The variation of the proportion of damaging earthquakes across the 15 years studied herein is thought to be related mostly to the impact of the access to data regarding damage and seismicity in general. The detectability of small-magnitude earthquakes and the worldwide network coverage have increased during the time period under study, as has the number of agencies that contribute with their data to the ISC Bulletin. In terms of reported consequences, the initiation of the EID in the year 2013 marks a significant jump in the number of earthquakes reported as damaging or being associated with casualties. For the 3 years comprised in the period 2013–2015, the proportion of damaging earthquakes rises to 4.3% and 6.2% for all shocks and main shocks plus foreshocks, respectively. As it is still possible that earthquakes that caused damage and/or casualties be missing from the EID, these proportions could be even higher. Nevertheless, it is fundamental to recall that the extent of the consequences of the earthquakes considered as damaging is very variable and can range from very light damage and/or injuries caused by reacting in panic, all the way through to structural collapses and death. As a consequence, these 4.3% or 6.2%—or potentially larger values—cannot and should not be interpreted as implying a homogeneous set of earthquakes with serious life-threatening consequences but as having a mixture of a variety of potential outcomes. For an insight regarding the kind of consequences observed, the reader is invited to refer to Nievas et al. (2019b, c).

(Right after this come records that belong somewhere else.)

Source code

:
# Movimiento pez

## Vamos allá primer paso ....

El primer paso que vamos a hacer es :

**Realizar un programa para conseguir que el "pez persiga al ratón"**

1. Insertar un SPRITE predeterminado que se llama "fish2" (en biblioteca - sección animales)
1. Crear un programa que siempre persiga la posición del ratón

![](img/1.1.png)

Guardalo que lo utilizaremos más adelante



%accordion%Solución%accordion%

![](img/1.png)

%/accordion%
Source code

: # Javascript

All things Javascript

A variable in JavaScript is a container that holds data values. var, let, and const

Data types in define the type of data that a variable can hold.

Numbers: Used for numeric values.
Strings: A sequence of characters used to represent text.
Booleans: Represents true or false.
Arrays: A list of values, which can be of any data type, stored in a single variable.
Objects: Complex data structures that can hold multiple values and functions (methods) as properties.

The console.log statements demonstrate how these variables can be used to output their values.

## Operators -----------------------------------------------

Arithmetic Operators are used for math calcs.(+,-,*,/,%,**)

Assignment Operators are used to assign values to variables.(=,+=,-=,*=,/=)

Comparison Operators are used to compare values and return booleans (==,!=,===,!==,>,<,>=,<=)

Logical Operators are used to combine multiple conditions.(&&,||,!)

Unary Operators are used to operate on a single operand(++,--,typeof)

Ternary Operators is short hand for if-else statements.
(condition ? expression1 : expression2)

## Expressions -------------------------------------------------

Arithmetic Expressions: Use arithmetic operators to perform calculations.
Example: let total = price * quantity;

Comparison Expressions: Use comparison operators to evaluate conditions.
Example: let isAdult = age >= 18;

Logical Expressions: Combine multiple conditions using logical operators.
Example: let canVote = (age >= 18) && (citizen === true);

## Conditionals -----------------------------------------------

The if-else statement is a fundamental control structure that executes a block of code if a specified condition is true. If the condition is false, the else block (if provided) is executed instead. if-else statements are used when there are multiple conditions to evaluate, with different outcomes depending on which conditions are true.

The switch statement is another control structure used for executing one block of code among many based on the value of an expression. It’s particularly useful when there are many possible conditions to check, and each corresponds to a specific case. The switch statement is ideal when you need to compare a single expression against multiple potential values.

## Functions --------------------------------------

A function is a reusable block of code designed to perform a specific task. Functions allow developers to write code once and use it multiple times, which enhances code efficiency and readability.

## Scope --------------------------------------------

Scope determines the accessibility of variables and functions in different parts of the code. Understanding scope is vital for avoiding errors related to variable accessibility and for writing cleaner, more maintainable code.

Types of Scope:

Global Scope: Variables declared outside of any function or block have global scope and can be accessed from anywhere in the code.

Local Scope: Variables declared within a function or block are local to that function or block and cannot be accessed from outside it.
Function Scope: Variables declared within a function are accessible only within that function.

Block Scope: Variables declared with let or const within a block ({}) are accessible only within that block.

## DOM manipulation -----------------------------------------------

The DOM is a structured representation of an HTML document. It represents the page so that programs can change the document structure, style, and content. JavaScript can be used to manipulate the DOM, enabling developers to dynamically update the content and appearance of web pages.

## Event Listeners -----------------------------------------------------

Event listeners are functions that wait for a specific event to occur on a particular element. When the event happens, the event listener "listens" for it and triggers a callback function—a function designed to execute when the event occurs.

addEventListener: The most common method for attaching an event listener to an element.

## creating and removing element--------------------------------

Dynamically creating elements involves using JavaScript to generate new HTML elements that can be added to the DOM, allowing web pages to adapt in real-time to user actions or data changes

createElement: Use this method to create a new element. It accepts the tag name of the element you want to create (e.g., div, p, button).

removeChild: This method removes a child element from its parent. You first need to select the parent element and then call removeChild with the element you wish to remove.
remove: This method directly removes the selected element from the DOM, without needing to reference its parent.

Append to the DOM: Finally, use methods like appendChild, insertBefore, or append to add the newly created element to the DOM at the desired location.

While 21.4% of the total 996 identified damaging earthquakes did not comply with the maximum depth limits set to define upper-crustal events, 3.0% did not pass the filtering according to population exposure criteria, 0.6% ended up outside of the magnitude range of interest, and a further 0.7% could not be found in the ISC Bulletin at all, the impact of these on the overall statistics is not expected to be large. It would be unrealistic to expect that a change in the criteria used to compile the catalogue of potentially damaging earthquakes would lead to the inclusion of only these damaging events and not a proportional or even larger amount of non-damaging ones, as it was observed that the proportion of damaging earthquakes decreased with an increasing size of the catalogue. Moreover, even if only the 256 reportedly damaging events that do not form part of the catalogue were added, the percentage of damaging would rise from 4.3% to only 5.8% for the period with the highest proportion, 2013–2015, and from 4.8 to 6.6% for 2014 alone, the year with the largest increase in percentage. A series of sensitivity analyses have shown as well that results are relatively stable with respect to the maximum depth limits, the parameters used for declustering, and different population and density thresholds.

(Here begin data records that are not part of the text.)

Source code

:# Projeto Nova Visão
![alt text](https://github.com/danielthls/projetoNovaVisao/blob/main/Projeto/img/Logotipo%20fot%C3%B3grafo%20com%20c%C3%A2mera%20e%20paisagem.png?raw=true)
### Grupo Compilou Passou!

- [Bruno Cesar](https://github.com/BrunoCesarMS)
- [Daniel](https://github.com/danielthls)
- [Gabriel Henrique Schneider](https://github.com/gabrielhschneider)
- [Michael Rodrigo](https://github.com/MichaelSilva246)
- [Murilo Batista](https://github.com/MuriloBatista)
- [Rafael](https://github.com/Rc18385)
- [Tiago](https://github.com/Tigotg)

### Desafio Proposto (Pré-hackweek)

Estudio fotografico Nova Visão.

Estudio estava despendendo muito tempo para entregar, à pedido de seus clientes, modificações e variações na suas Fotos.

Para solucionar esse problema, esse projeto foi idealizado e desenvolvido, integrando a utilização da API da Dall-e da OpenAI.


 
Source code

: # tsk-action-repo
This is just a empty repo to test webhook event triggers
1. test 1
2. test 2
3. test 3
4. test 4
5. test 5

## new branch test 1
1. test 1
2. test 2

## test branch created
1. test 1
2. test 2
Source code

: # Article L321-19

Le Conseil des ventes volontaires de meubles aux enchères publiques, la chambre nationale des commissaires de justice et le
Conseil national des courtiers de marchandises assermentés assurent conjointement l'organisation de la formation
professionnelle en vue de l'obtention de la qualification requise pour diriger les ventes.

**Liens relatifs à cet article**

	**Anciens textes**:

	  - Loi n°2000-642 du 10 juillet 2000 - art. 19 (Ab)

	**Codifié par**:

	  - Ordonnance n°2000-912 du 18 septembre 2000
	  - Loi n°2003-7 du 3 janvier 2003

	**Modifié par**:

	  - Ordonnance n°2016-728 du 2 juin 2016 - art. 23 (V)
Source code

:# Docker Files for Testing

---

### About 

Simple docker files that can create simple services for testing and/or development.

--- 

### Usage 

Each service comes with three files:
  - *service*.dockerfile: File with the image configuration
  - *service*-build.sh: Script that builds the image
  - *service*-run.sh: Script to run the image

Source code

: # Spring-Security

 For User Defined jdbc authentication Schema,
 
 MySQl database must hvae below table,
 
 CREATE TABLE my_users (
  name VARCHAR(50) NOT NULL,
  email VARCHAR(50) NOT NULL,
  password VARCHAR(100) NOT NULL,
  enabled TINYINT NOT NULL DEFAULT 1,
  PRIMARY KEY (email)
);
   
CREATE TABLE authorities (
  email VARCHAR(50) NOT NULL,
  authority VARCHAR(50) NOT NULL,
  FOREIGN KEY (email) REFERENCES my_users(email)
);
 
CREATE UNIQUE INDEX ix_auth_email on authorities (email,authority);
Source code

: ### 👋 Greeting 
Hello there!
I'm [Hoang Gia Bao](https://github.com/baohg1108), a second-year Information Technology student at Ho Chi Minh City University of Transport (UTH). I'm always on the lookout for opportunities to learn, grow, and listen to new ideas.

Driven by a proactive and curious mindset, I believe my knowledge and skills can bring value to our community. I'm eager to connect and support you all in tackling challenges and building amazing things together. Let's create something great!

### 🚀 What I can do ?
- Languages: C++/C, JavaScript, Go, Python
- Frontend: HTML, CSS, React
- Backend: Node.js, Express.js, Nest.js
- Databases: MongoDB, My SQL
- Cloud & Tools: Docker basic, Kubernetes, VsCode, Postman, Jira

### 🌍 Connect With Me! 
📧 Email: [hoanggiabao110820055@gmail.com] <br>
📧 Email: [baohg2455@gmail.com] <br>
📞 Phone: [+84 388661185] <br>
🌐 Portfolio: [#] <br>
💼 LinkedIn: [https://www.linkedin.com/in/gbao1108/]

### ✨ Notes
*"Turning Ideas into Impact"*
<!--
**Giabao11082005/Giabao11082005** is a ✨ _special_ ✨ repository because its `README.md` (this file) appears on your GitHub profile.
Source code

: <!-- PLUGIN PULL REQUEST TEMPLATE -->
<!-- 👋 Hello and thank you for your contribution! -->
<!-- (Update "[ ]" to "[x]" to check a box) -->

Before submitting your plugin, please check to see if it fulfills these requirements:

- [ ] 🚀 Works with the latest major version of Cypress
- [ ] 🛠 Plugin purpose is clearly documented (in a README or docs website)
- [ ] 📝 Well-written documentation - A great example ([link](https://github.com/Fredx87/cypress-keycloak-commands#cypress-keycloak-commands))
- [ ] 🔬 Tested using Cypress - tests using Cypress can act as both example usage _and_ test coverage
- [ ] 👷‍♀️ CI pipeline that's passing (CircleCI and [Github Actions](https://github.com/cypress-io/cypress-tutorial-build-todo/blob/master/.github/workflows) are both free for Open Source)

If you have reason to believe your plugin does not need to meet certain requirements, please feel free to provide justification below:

While the incompleteness of the catalogue of potentially damaging earthquakes could be resulting in larger proportions of damaging earthquakes (think of the very small 0.7% of damaging earthquakes that could not be found in the ISC Bulletin at all), the under-reporting of damage and consequences is doing the opposite. In this sense, the complexities entailed by the identification of small-to-medium magnitude earthquakes that have caused damage and/or casualties suggest that the proportions of damaging earthquakes determined in this work may be lower bounds. This is not, however, the only source of uncertainty in the present analysis. Exploration of the decisions regarding the maximum depths and population/density thresholds suggests that any loosening of the criteria, that is, any modification that leads to the catalogue of potentially damaging earthquakes to be larger, would likely result in smaller proportions of damaging earthquakes, while the opposite would be true if more restrictive conditions were to be imposed. However, the set of criteria adopted is judged to be appropriate and reasonable for the purposes of this study, particularly when considering the relatively constrained variations in the results observed in the sensitivity analyses. Further investigation is nevertheless warranted to refine the study by, for example, exploring statistics within smaller sub-ranges of magnitude, considering all depth and magnitude estimates for each earthquake, and examining the specific characteristics of the most significant examples of damaging small-magnitude events.